The International Data Corporation (IDC) has reported that there has been a 13.5% increase in spending on computing and storage infrastructure products for cloud infrastructure, based on data from its Worldwide Quarterly Enterprise Infrastructure Tracker: Buyer and Cloud Deployment.
Cloud infrastructure spending in 2021
In the fourth quarter of 2021 (4Q21), cloud infrastructure spending, including dedicated and shared environments, increased to $21.1 billion, which is the second consecutive quarter of year-over-year growth. In 2021, cloud infrastructure and spending totaled $73.9 billion which is 8.8% more than the spending in 2020.
The non-cloud infrastructure investments have also increased 1.5%, totaling $17.2 billion in 4Q21 year over year, marking the fourth consecutive quarter of growth. The spending reached $59.6 billion in 2021, which is an increase of 4.2% compared to 2020.
4Q21 spending on shared cloud infrastructure reached $14.4 billion, which is an increase of 13.9% compared to 2020. It totaled $51.4 billion for 2021, indicating an increase of 7.5% from 2020.
There has been 12.5% year over year increase in spending on dedicated cloud infrastructure in 4Q21, amounting to $6.7 billion and a growth of 11.8% in the year 2021 totaling to $22.5 billion.

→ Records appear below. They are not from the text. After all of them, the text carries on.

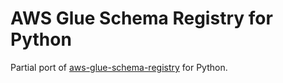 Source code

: # AWS Glue Schema Registry for Python

Partial port of [aws-glue-schema-registry](https://github.com/awslabs/aws-glue-schema-registry) for Python.
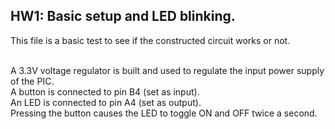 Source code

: ## HW1: Basic setup and LED blinking.
This file is a basic test to see if the constructed circuit works or not.<br><br>

A 3.3V voltage regulator is built and used to regulate the input power supply of the PIC. <br>
A button is connected to pin B4 (set as input).<br>
An LED is connected to pin A4 (set as output).<br>
Pressing the button causes the LED to toggle ON and OFF twice a second.<br> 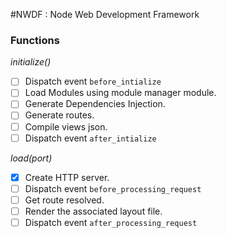 #NWDF : Node Web Development Framework

### Functions

_initialize()_  
- [ ] Dispatch event `before_intialize`
- [ ] Load Modules using module manager module.
- [ ] Generate Dependencies Injection.
- [ ] Generate routes.
- [ ] Compile views json.
- [ ] Dispatch event `after_intialize`

_load(port)_
- [x] Create HTTP server.
- [ ] Dispatch event `before_processing_request`
- [ ] Get route resolved.
- [ ] Render the associated layout file.
- [ ] Dispatch event `after_processing_request`
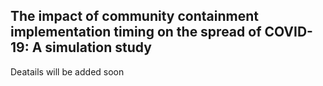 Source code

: The impact of community containment implementation timing on the spread of COVID-19: A simulation study
-----

Deatails will be added soon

According to IDC, service providers as a group spent $21.2 billion on compute and storage infrastructure which accounted for 55.4% of total compute and storage infrastructure spending in 4Q21, which is an 11.6% increase from 4Q20. Total spending by service providers in 2021 reached $75.1 billion on 8.5% year-over-year growth, which accounted for 56.2% of total compute and storage infrastructure spending.
Regional level cloud infrastructure spending
The year-over-year spending on cloud infrastructure had increased in most regions in 4Q21 except Western Europe and Latin America, which declined for the quarter.
In 2021, Asia/Pacific excluding Japan and China grew the most at 43.7% year over year. While Canada, Central, and Eastern Europe, the Middle East and Africa, and China grew by double-digits, Japan grew in the high single digits, and Western Europe in the low single digits. The United States grew 1.5% while Latin America declined for the year.
Cloud infrastructure spending predictions for 2022
As per IDC, there will be a continuously strong demand for shared cloud infrastructure. This will increase the spending on shared cloud infrastructure which can surpass non-cloud infrastructure spending in 2022.
For 2022, IDC forecasts:
- Growth of 21.7% in spending on cloud infrastructure amounting to $90.0 billion compared to 2021.
- The decline of 0.3% in non-cloud infrastructure spending will amount to $59.4 billion.
- 5% increase in shared cloud infrastructure spending year over year totaling $64.5 billion.
- Dedicated cloud infrastructure spending growth of 13.1% reaching $25.4 billion.
- Compute and storage spending by service providers to grow 18.7% year over year, reaching $89.1 billion.
- Spending on cloud infrastructure spending for most regions to grow with the highest growth in the United States at 27.8% and a decline of 21.7% year over year in Central and Eastern Europe.
Long-term forecasts
IDC’s long-term forecasts for 2021-26 indicate that spending on compute and storage cloud infrastructure will have a compound annual growth rate (CAGR) of 12.6% over 2021-2026, reaching $133.7 billion in 2026 which will account for 68.6% of total compute and storage infrastructure spend.
- Growing at a 13.4% CAGR, shared cloud infrastructure will account for 72.0% of the total cloud amount.
- Spending on dedicated cloud infrastructure will see a CAGR of 10.7%.
- Non-cloud infrastructure spending is expected to flatten out at a CAGR of 0.5%, reaching $61.2 billion in 2026.
- Compute and storage infrastructure spending by service providers is expected to grow at an 11.7% CAGR and reach $130.6 billion in 2026.